• PROBLEM REQUIREMENTS: Which lines of the material contain the word "host별"? Show each one.

• ENTRIES PROVIDED:
* * * *
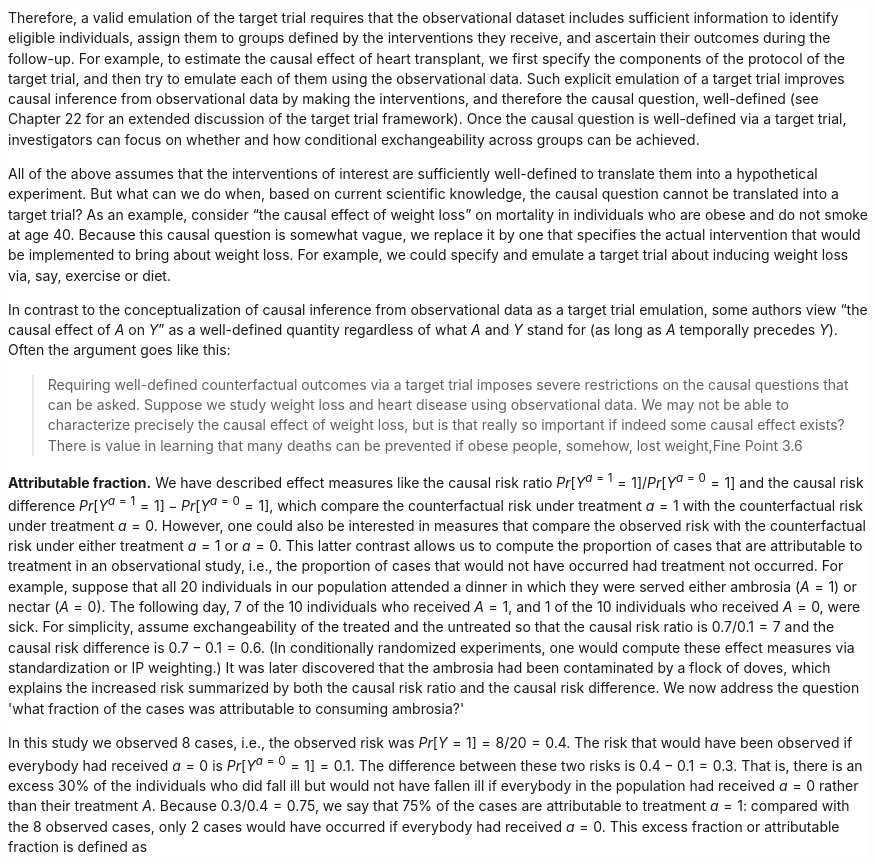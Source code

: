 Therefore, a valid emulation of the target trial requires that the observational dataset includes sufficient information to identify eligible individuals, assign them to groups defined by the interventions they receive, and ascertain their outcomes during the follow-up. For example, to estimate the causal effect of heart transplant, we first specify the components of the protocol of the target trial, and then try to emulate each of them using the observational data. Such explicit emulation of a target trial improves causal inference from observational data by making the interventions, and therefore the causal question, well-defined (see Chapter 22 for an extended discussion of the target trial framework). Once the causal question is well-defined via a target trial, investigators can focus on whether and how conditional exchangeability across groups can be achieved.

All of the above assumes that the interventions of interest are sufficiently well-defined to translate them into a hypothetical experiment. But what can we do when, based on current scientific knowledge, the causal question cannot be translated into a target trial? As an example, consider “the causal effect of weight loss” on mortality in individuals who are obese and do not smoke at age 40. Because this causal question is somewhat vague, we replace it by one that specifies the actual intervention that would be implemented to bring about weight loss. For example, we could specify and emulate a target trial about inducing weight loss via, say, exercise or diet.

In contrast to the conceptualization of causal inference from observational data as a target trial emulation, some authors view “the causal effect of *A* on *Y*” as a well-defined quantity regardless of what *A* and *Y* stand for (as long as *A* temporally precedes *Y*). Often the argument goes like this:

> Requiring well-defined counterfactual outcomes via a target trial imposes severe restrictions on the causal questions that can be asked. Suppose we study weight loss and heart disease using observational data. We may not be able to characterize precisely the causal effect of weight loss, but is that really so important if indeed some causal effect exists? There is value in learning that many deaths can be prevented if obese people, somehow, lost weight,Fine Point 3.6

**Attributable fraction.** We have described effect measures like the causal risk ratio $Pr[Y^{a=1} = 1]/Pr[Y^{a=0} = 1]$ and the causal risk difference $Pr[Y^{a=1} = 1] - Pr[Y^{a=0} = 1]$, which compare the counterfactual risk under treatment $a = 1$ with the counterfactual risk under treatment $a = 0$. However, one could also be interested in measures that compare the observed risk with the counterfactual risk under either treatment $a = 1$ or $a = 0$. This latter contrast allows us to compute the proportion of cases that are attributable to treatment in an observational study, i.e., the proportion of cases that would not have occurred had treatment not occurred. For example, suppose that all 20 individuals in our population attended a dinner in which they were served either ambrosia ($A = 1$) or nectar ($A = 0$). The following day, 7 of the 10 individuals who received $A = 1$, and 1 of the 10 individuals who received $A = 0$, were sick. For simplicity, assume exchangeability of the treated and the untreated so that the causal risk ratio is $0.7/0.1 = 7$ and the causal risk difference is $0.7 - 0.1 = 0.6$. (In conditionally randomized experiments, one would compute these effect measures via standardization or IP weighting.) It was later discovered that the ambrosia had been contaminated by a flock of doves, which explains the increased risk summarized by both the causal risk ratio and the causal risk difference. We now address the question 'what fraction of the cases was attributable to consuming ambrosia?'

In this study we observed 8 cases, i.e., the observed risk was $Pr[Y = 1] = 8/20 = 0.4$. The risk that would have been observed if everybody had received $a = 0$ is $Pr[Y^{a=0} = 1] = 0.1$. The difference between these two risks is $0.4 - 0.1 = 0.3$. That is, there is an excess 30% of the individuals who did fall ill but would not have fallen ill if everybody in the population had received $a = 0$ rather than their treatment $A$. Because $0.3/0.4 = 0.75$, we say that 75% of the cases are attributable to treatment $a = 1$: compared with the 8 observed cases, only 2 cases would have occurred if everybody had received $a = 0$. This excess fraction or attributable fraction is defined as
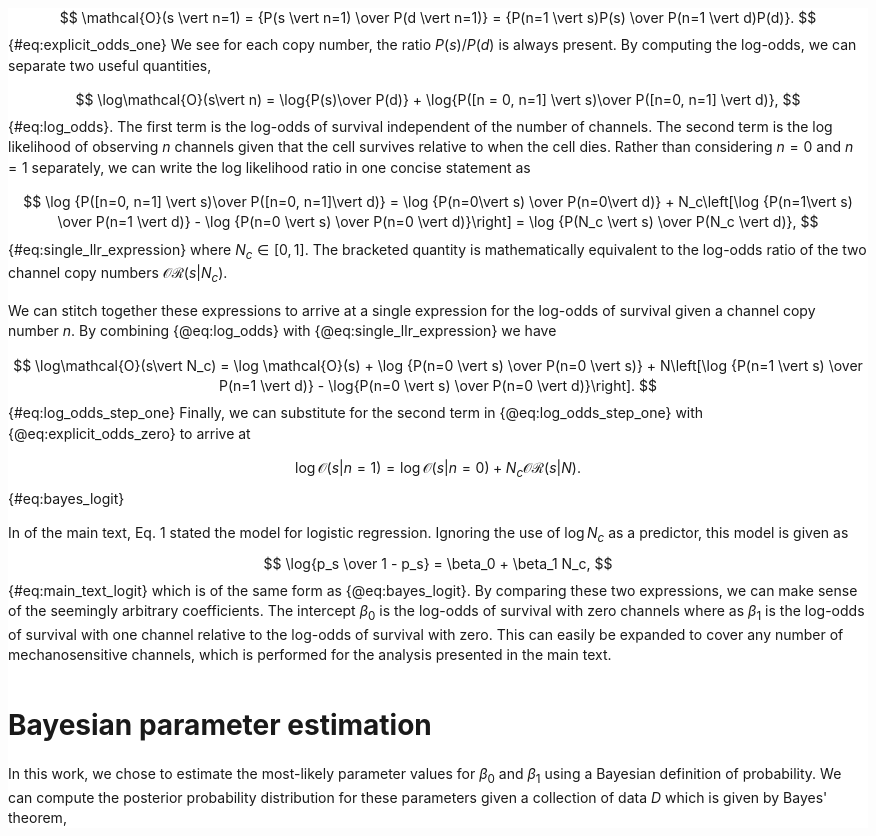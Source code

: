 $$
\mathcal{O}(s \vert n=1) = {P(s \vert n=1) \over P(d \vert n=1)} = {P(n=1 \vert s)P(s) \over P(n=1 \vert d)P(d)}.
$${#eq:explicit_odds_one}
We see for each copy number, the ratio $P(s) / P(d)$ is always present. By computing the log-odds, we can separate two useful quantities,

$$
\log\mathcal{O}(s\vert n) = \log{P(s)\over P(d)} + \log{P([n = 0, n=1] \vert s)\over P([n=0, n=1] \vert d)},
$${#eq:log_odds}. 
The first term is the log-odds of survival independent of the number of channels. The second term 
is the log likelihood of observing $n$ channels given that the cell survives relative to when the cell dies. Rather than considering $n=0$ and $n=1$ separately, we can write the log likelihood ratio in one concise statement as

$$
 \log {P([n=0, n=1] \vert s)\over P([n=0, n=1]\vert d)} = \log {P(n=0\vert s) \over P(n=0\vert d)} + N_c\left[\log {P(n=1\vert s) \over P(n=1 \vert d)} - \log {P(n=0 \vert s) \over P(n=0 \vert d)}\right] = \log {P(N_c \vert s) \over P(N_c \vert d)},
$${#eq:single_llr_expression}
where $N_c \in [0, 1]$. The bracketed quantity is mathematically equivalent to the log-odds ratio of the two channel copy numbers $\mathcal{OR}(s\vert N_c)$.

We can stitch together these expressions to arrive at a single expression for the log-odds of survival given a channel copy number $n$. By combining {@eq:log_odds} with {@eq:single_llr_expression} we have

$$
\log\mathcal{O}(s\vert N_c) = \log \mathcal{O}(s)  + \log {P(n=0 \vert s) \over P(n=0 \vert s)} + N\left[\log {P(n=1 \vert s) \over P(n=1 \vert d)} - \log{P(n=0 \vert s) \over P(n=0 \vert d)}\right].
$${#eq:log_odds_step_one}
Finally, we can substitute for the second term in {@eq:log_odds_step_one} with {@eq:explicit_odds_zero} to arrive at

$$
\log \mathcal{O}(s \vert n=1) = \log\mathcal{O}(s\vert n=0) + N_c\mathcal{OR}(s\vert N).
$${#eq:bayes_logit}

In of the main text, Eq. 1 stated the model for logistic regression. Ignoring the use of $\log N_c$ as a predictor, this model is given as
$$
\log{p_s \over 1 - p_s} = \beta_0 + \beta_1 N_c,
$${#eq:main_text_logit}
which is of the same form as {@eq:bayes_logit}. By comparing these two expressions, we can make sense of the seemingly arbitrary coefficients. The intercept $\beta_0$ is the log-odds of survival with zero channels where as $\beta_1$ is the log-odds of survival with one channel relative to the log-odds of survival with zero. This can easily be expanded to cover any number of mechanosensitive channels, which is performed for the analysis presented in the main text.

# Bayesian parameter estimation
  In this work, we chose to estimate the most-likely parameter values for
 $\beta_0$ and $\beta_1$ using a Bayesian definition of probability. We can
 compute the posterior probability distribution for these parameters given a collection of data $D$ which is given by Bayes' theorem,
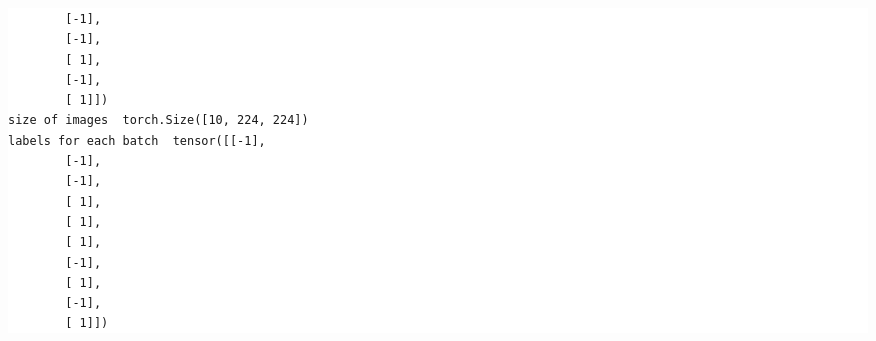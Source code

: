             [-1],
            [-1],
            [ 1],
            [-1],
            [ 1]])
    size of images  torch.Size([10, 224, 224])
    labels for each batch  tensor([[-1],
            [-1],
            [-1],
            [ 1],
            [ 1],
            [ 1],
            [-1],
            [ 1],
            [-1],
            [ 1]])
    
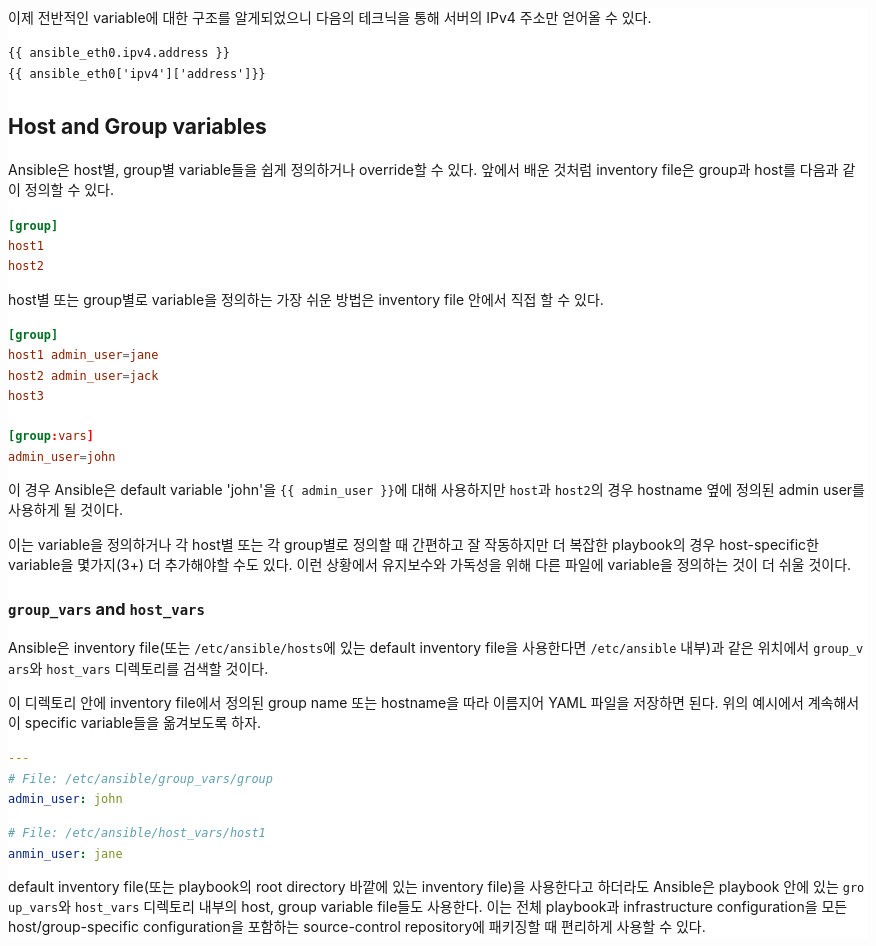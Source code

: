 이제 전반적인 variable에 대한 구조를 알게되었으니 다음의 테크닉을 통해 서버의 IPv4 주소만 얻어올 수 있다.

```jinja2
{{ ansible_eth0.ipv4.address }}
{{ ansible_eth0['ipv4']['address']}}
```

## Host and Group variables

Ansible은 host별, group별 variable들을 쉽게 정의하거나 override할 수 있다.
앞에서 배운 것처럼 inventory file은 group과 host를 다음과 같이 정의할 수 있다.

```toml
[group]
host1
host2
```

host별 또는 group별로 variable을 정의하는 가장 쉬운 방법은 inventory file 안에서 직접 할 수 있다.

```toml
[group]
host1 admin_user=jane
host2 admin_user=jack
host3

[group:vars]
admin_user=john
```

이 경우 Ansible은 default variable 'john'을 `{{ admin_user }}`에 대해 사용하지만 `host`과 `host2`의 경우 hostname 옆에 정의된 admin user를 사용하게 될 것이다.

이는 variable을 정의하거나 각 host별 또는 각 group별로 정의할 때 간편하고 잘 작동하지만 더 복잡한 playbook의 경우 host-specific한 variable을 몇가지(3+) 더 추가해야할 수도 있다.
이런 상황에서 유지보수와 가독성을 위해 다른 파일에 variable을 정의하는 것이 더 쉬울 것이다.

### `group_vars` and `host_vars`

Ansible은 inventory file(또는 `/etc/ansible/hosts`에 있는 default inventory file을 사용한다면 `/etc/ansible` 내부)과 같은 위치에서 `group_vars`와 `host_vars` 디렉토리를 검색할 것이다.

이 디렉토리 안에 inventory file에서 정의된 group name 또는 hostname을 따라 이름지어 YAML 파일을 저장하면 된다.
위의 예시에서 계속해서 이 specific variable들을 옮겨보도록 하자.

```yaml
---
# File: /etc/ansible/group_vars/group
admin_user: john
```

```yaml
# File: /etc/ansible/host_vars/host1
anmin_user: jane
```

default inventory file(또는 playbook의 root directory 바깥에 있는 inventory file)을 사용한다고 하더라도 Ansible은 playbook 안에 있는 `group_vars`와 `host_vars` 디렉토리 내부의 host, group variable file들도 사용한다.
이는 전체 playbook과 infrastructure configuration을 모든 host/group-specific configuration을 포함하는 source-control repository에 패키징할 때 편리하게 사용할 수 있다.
* * * *
• PROBLEM SOLUTION:
Ansible은 host별, group별 variable들을 쉽게 정의하거나 override할 수 있다.
host별 또는 group별로 variable을 정의하는 가장 쉬운 방법은 inventory file 안에서 직접 할 수 있다.
이는 variable을 정의하거나 각 host별 또는 각 group별로 정의할 때 간편하고 잘 작동하지만 더 복잡한 playbook의 경우 host-specific한 variable을 몇가지(3+) 더 추가해야할 수도 있다.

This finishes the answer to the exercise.